7. Staatliche Organe, Ministerien, Richter, Politiker werden immer wieder mit der Sekten- oder Kulte-Problematik konfrontiert, so z. B. auch der Unabhängige Verwaltungssenat Wien, der Scientology für einen Teil ihrer Tätigkeit Steuerbefreiung zuerkannt hat. - Eine Entscheidung, die heftig kritisiert wurde. Gibt es derzeit eine Stelle in Österreich, wo sich diese Entscheidungsträger über derartige Organisationen informieren können?

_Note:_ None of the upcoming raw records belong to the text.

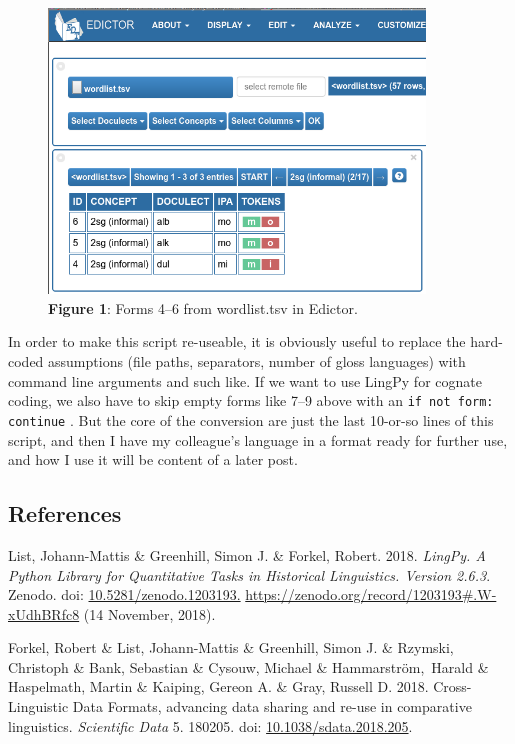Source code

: \documentclass[
  a4paper,
  14pt,
  oneside,
  tablecaptionabove
]{scrbook}
\begin{document}
\begin{figure}[h]
\centering
\includegraphics[width=10cm]{images/alorese.png}
\caption*{\small \textbf{Figure 1}: Forms 4--6 from wordlist.tsv in Edictor.}
\end{figure}

In order to make this script re-useable, it is obviously useful to
replace the hard-coded assumptions (file paths, separators, number of
gloss languages) with command line arguments and such like. If we want
to use LingPy for cognate coding, we also have to skip empty forms like
7--9 above with an \lstinline!if not form: continue! . But the core of
the conversion are just the last 10-or-so lines of this script, and then
I have my colleague's language in a format ready for further use, and
how I use it will be content of a later post.


\subsection*{References}

\nopagebreak\hangindent=0.7cm {\small List, Johann-Mattis \& Greenhill, Simon J. \& Forkel, Robert. 2018.
\emph{LingPy. A Python Library for Quantitative Tasks in Historical
Linguistics. Version 2.6.3}.  Zenodo. doi:
\href{https://doi.org/10.5281/zenodo.1203193.}{10.5281/zenodo.1203193.}
\url{https://zenodo.org/record/1203193\#.W-xUdhBRfc8} (14 November,
2018). }

\nopagebreak\hangindent=0.7cm {\small Forkel, Robert \& List, Johann-Mattis \& Greenhill, Simon J. \&
Rzymski, Christoph \& Bank, Sebastian \& Cysouw, Michael \&
Hammarström,~Harald \& Haspelmath, Martin \& Kaiping, Gereon A. \& Gray,
Russell D. 2018. Cross-Linguistic Data Formats, advancing data sharing
and re-use in comparative linguistics. \emph{Scientific Data} 5. 180205.
doi:
\href{https://doi.org/10.1038/sdata.2018.205}{10.1038/sdata.2018.205}. 
}
\end{document}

8. Wie beurteilen Sie den Vorschlag, ein effizientes Referat für Sekten, pseudoreligiöse Organisationen und destruktive Kulte, angesiedelt bei der Bundespolizeidirektion Wien, einzurichten bzw. das in Ansätzen vorhandene Referat auszubauen? Wäre es für Sie denkbar, daß dieses Referat auch eine beratende Funktion für staatliche Organe und Entscheidungsträger übernimmt?"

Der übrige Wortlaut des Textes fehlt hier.